►

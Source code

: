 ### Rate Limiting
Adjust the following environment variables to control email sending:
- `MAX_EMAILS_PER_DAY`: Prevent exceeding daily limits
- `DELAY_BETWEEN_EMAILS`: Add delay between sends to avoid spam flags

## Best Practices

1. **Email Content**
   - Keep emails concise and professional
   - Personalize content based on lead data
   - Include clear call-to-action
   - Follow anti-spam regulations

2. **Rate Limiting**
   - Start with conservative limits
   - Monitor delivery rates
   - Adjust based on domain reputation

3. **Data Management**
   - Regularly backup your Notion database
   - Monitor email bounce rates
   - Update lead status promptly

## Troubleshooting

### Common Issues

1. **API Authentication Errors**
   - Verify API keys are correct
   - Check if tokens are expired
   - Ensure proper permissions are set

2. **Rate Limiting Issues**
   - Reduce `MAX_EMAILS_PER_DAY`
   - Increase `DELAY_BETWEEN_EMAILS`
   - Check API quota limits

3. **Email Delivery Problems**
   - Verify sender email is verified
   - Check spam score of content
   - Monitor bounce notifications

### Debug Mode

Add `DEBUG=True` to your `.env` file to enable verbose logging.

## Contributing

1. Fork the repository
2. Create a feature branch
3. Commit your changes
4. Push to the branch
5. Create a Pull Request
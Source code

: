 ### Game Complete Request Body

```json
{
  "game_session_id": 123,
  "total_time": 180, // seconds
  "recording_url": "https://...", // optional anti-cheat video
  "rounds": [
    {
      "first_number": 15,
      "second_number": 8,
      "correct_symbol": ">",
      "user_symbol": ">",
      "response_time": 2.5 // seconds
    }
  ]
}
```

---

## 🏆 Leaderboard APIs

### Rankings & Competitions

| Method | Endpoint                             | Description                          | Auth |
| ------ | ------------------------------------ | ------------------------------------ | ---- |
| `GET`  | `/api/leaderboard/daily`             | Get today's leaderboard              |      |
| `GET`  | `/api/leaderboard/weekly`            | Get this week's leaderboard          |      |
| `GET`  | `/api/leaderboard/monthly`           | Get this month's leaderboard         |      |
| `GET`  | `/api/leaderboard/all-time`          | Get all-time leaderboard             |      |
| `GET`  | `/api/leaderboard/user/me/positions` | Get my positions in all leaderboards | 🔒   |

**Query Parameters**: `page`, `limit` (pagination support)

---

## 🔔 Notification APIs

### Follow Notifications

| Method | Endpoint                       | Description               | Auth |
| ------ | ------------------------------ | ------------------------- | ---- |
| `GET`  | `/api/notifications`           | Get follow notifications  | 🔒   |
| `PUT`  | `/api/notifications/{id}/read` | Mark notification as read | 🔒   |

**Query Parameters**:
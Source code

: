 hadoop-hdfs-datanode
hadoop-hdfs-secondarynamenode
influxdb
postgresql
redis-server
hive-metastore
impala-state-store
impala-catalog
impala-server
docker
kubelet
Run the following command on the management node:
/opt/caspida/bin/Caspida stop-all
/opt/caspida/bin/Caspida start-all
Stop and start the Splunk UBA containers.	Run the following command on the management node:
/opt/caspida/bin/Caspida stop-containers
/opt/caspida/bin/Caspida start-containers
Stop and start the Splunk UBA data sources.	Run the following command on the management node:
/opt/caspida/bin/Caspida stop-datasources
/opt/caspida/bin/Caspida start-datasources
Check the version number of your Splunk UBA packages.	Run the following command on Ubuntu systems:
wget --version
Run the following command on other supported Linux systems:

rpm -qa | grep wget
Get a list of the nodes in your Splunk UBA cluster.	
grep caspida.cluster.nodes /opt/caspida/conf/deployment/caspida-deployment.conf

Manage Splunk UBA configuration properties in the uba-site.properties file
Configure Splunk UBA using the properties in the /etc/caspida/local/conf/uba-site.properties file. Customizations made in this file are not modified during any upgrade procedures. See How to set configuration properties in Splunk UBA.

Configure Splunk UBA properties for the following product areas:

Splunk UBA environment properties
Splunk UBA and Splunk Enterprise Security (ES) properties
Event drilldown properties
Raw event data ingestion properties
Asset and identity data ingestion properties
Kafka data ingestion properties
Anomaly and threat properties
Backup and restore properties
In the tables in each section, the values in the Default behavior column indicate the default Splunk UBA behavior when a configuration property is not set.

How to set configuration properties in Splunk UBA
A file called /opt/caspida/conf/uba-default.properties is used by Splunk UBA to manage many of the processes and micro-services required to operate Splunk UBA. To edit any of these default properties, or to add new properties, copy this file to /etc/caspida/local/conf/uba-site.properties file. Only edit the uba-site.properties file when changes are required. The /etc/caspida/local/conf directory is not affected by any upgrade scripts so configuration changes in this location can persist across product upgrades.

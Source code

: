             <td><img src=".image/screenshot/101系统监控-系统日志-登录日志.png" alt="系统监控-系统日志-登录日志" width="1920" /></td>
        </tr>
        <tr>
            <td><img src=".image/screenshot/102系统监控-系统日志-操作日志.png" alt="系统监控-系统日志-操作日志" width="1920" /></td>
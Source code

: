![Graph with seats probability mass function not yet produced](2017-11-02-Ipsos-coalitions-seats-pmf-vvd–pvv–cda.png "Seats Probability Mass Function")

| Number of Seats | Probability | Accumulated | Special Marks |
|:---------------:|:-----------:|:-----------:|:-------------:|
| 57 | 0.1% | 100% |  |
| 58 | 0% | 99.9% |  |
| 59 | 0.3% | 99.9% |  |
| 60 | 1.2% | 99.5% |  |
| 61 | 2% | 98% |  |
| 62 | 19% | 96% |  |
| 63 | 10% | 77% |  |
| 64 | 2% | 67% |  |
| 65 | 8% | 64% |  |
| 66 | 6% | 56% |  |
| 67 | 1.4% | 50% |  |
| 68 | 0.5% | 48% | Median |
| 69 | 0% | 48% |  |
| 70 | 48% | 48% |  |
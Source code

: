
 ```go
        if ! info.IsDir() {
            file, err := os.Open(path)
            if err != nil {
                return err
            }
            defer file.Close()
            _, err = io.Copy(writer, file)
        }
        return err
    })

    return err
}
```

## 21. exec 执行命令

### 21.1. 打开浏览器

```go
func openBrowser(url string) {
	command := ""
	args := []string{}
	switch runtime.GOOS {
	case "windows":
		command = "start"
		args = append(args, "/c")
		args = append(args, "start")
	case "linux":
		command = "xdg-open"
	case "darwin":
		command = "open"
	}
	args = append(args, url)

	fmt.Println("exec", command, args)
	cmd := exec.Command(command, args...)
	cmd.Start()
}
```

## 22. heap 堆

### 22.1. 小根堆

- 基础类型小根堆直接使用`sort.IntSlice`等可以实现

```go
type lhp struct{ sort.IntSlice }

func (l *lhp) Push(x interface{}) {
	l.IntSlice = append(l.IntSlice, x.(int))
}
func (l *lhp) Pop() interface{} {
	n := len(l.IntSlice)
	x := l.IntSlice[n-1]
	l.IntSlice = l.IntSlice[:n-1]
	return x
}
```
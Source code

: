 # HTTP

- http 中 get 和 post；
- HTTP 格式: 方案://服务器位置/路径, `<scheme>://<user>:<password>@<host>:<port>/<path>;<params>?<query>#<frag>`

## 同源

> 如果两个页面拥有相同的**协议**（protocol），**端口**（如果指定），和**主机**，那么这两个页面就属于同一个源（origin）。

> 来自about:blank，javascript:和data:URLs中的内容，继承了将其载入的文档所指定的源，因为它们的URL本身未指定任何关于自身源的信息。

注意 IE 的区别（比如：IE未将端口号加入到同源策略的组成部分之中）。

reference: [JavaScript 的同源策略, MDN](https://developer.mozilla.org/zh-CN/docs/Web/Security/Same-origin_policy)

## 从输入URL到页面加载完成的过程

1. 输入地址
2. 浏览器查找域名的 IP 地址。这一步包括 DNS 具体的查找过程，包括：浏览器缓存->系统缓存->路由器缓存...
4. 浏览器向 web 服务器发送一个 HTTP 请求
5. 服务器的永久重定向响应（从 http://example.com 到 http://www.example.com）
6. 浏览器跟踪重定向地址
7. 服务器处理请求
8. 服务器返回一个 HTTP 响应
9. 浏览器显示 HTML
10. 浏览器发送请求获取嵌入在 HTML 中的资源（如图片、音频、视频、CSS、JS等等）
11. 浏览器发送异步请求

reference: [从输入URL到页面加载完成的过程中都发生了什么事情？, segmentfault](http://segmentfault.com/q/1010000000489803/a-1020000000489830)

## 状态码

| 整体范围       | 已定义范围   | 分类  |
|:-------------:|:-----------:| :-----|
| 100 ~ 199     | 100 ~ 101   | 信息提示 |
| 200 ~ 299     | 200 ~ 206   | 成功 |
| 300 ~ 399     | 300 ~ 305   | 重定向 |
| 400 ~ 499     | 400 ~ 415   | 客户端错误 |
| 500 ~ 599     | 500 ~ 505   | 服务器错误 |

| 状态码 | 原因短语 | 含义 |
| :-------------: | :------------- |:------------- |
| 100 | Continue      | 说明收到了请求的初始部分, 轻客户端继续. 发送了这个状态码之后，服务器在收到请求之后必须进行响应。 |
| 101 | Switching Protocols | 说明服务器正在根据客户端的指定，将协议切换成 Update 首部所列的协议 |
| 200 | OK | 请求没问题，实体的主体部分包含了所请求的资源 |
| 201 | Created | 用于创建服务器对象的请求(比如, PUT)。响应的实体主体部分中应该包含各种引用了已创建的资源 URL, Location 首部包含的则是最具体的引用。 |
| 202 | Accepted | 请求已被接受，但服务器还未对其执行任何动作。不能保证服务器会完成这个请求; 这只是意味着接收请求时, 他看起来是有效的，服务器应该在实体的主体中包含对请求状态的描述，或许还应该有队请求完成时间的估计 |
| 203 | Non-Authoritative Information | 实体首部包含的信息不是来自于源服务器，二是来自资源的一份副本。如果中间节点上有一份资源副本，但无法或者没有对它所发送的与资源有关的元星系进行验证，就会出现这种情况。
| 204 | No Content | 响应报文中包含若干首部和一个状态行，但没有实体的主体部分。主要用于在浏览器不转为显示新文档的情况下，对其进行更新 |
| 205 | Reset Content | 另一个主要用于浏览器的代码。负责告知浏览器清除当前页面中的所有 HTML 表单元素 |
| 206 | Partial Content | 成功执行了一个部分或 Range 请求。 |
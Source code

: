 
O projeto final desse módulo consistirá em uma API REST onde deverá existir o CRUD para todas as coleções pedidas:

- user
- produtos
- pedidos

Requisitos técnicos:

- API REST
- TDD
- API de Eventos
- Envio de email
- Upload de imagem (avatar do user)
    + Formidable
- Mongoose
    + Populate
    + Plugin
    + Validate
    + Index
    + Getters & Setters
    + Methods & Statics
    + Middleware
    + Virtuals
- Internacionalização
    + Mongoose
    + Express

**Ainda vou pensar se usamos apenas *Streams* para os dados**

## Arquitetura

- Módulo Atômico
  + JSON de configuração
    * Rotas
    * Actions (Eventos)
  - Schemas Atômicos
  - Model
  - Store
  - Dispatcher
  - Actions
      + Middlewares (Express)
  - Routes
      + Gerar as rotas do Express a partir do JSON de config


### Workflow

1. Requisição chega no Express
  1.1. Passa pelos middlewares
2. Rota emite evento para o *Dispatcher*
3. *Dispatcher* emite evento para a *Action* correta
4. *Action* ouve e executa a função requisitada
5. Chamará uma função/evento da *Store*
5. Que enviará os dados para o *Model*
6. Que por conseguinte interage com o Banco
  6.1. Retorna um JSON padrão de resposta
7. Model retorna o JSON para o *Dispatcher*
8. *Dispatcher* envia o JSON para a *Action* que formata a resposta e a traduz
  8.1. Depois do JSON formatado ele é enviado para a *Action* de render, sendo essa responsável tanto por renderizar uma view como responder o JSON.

◄

*Exercise description*. Copy every line of the material above in which the string "args" can be found.

*Output of the exercise*.
	args := []string{}
		args = append(args, "/c")
		args = append(args, "start")
	args = append(args, url)
	fmt.Println("exec", command, args)
	cmd := exec.Command(command, args...)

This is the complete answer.